Thanks, Tom Daschle

Maybe the would-be health czar's fall from grace will remind President Obama to keep his campaign promises about cleaning up Washington.

Published February 3, 2009 8:27PM (EST)

I was ready to jump on Tom Daschle with both feet on Sunday. While starting my 2008 taxes, I watched the Sunday chat shows, and the idea that President Obama would now have two mega-rich guys in his Cabinet who couldn't be bothered to get their tax bills right (Treasury Secretary Tim Geithner was confirmed anyway), well, it was galling. (And that was before I heard about the tax problems of Nancy Killefer, Obama's chief performance officer nominee.) Then I read Glenn Greenwald's scathing Sunday post on the way Daschle and his wife, Linda, have cashed in on their public service by "feeding at the Beltway trough," and I felt like another anti-Daschle post on Salon would be bullying. Greenwald gave Daschle the licking he deserved; Daschle finally did the right thing and withdrew his nomination today.

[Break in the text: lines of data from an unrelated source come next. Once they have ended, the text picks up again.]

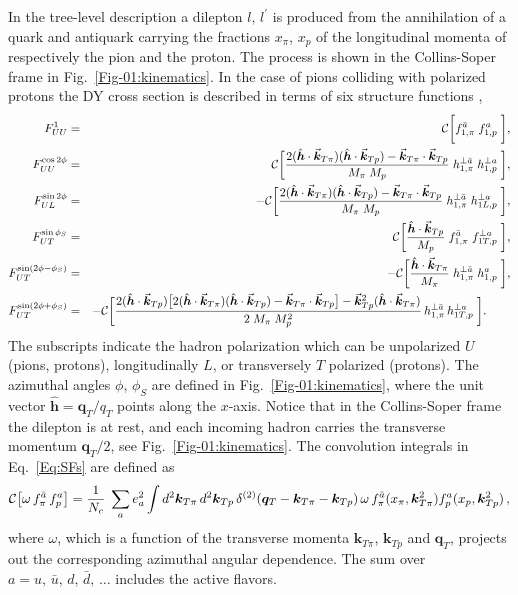 \documentclass[a4paper]{article}
\newcommand{\be}{\begin{equation}}
\newcommand{\ee}{\end{equation}}
\newcommand{\ba}{\begin{eqnarray}}
\newcommand{\ea}{\end{eqnarray}}
\def\qT{\bm q_T}
\def\vkTpi{\vec{\bm k}_{T\pi}}
\def\vkTN{\vec{\bm k}_{Tp}}
\def\kTpi{{\bm k}_{T \pi}}
\def\kTN{{\bm k}_{Tp}}
\def\hhat{\hat{\bm h}}
\begin{document}
In the tree-level description a dilepton $l,\,l^\prime$ is produced from
the annihilation of a quark and antiquark carrying the fractions $x_\pi$, 
$x_p$ of the longitudinal momenta of respectively the pion and the proton. 
The process is shown in the Collins-Soper frame in Fig.~\ref{Fig-01:kinematics}.
In the case of pions colliding with polarized protons the DY cross 
section is described in terms of six structure functions \cite{Arnold:2008kf},  
\ba
   F_{UU}^1 &=& \phantom{-}
   {\cal C}  \bigg[f_{1,\pi}^{\bar a} \; f_{1,p}^{a}\;\bigg], \nonumber \\
   F_{UU}^{\cos 2\phi} &=& \phantom{-}
   {\cal C} \bigg[ \frac{2(\hhat \cdot \vkTpi)(\hhat \cdot \vkTN) 
       - \vkTpi \cdot \vkTN}{M_\pi \; M_p} \; 
     h_{1,\pi}^{\perp \bar a} \; h_{1,p}^{\perp a} \; \bigg],  \nonumber \\
   F_{UL}^{\sin 2\phi} &=& 
   -  {\cal C} \bigg[ \frac{2(\hhat \cdot \vkTpi)(\hhat \cdot \vkTN) 
       - \vkTpi \cdot \vkTN}{M_\pi \; M_p} \; 
     h_{1,\pi}^{\perp\bar a}\; h_{1L, p}^{\perp a} \; \bigg],  \nonumber \\
   F_{UT}^{\sin \phi_S} &=& \phantom{-}
   {\cal C} \bigg[ \frac{\hhat \cdot \vkTN}{M_p} \; 
     f_{1,\pi}^{\bar a} \; f_{1T, p}^{\perp a} \; \bigg],  \nonumber \\
   F_{UT}^{\sin (2\phi - \phi_S)} &=& 
   -  {\cal C}  \bigg[ \frac{\hhat \cdot \vkTpi}{M_\pi} \; 
     h_{1,\pi}^{\perp\bar a} \;h_{1, p}^{a} \; \bigg],  \nonumber\\
   F_{UT}^{\sin (2\phi + \phi_S)} &=& 
   -  {\cal C}  \bigg[ \frac{2(\hhat \cdot \vkTN) 
       \big[2(\hhat \cdot \vkTpi)(\hhat \cdot \vkTN) 
       - \vkTpi \cdot \vkTN \big] 
       - \vkTN^2(\hhat \cdot \vkTpi)}{2 \; M_\pi \; M_p^2} \,
     h_{1, \pi}^{\perp\bar a}\, h_{1T, p}^{\perp a} \; \bigg]. \quad \quad \label{Eq:SFs} 
\ea
The subscripts indicate the hadron polarization which can be unpolarized $U$ 
(pions, protons), longitudinally $L$, or transversely $T$ polarized (protons). 
The azimuthal angles $\phi$, $\phi_S$ are defined in
Fig.~\ref{Fig-01:kinematics}, where the unit vector 
$\hhat=\qT/q_T$ points along the $x$-axis. Notice that in 
the Collins-Soper frame the dilepton is at rest, and 
each incoming hadron carries the transverse momentum 
$\qT/2$, see Fig.~\ref{Fig-01:kinematics}.
The convolution integrals in Eq.~\eqref{Eq:SFs}
are defined  as~\cite{Arnold:2008kf} 
\be
 \label{Eq:convolution-integral} 
    {\cal C}\bigl[\omega \, f_{\pi}^{\bar a} \, f_p^{a}\bigr] = \frac{1}{N_c} \; 
    \sum_a e_a^2\int d^2\kTpi \, d^2\kTN \, \delta^{(2)}(\qT- \kTpi-\kTN) \,
    \omega \, f_{\pi}^{\bar a}(x_\pi,\kTpi^2)f_p^{a}(x_p,\kTN^2)\,,
\ee  
where $\omega$, which is a function of the transverse momenta $\kTpi$, $\kTN$
and $\qT$, projects out the corresponding azimuthal angular dependence.
The sum over $a=u,\,\bar{u},\,d,\,\bar{d},\,\dots$ includes the active flavors. 
\end{document}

Let's hope this is a lesson for President Obama: He needs to keep his campaign promises. I'm thrilled about closing Guantánamo, lifting the gag rule, signing the Lilly Ledbetter law, all the executive orders he signed on ethics, openness and accountability. But Obama promised to clean up Washington, and the Daschle pick bothered me, especially when his tax problems were revealed. There's something intolerable about his forgetting to pay taxes on his limousine. It's like he feels a car and chauffeur are entitlements, not forms of compensation by his wealthy clients. It must have been so bewildering to Daschle, as if the government had decided to tax the air we breathe, or the love of our families! My limousine? My God, who knew?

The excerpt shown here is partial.